### EXERCISE BRIEF
Search the records for the word "reported" and copy each line in which it appears.

Saved entries
BEGIN
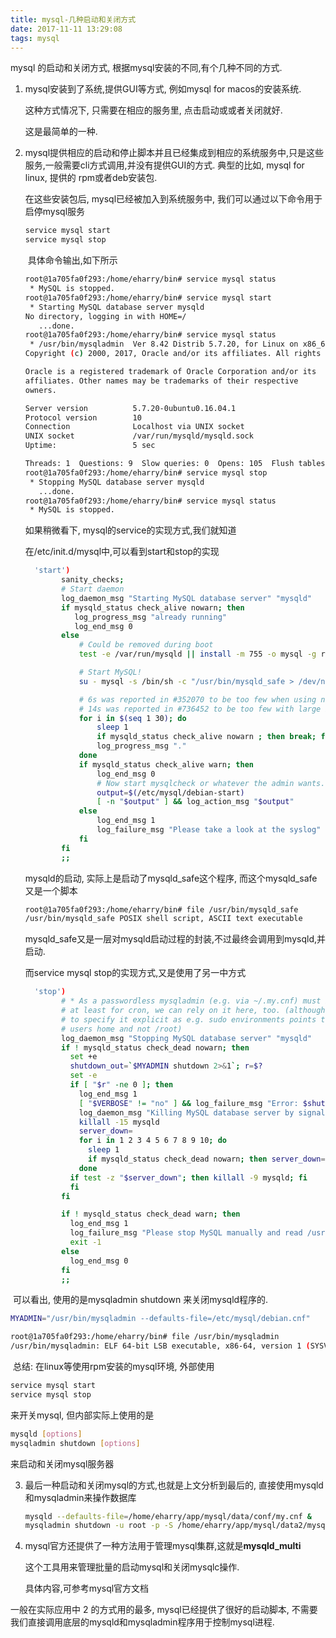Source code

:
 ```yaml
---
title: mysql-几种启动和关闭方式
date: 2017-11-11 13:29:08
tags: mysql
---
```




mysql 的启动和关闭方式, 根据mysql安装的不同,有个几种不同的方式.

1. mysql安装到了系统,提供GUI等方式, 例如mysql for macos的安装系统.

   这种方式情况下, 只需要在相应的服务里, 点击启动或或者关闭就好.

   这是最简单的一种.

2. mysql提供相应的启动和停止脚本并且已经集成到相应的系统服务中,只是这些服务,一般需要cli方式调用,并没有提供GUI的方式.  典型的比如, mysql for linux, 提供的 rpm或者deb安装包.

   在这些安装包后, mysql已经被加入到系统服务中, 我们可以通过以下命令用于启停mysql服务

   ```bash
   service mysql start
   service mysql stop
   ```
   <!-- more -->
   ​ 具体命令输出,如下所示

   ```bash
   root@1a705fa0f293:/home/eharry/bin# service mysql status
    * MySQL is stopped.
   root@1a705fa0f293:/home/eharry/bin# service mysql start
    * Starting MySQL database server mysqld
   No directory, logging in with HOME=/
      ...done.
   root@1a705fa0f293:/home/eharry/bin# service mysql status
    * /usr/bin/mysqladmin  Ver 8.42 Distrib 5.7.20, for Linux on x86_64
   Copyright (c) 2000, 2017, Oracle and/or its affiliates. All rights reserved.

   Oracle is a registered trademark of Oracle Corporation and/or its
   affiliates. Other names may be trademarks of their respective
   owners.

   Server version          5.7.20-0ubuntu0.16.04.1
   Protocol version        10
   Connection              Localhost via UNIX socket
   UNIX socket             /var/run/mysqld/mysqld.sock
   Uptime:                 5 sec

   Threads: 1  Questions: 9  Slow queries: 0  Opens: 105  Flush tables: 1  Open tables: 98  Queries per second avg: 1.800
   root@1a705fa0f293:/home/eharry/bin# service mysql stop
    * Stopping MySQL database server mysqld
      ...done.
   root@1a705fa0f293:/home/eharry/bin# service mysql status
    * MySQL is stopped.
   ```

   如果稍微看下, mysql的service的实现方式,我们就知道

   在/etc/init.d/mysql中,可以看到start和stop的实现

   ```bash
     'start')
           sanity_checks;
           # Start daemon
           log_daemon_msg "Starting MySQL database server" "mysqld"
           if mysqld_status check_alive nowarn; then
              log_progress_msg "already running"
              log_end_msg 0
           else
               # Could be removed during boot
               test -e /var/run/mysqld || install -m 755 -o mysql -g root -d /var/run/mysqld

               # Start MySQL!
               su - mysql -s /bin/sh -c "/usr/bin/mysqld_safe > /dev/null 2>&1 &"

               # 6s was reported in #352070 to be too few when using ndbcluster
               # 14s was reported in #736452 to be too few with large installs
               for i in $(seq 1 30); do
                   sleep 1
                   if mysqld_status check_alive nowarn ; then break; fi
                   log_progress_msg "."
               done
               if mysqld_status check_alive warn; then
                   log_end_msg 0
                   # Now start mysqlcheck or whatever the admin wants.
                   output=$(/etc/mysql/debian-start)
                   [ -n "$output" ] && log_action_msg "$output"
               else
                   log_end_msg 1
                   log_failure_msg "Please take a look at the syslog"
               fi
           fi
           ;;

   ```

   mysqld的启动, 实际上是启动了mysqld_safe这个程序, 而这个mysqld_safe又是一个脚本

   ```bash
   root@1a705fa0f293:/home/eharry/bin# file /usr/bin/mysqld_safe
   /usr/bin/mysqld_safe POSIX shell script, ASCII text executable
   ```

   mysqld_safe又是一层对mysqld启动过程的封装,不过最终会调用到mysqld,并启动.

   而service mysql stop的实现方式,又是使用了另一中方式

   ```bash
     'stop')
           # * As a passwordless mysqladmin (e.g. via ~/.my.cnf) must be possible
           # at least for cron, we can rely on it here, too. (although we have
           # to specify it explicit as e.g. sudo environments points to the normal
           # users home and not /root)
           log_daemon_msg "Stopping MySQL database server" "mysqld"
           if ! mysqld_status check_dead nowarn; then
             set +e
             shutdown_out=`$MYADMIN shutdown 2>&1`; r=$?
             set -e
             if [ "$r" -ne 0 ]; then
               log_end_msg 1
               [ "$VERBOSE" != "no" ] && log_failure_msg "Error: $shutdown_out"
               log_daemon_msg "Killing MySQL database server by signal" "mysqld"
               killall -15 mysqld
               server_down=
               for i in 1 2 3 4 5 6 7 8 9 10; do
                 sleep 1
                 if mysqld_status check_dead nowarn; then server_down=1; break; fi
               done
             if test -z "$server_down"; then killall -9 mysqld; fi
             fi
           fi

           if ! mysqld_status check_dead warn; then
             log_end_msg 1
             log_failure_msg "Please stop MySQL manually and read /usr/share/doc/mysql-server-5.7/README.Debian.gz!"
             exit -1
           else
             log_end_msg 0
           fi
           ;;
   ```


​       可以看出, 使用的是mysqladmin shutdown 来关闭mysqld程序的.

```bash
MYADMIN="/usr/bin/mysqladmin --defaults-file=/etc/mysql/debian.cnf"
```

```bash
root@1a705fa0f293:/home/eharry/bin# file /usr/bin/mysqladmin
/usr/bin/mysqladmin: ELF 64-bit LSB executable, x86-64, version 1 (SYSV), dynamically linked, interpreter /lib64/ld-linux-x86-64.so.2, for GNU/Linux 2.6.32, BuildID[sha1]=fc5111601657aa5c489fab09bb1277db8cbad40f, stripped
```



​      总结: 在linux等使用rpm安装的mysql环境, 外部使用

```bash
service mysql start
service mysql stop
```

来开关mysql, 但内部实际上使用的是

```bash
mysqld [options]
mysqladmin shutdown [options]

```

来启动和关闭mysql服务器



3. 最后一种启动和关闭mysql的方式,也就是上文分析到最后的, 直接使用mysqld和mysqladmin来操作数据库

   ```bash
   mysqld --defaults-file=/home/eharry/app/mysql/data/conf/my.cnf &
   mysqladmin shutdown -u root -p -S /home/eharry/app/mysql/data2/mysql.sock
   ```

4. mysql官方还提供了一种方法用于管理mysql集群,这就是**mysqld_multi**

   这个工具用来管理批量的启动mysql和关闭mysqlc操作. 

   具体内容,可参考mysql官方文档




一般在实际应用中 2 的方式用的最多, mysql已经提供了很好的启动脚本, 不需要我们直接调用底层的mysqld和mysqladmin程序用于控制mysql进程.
END
### OUTPUT OF THE EXERCISE
               # 6s was reported in #352070 to be too few when using ndbcluster
               # 14s was reported in #736452 to be too few with large installs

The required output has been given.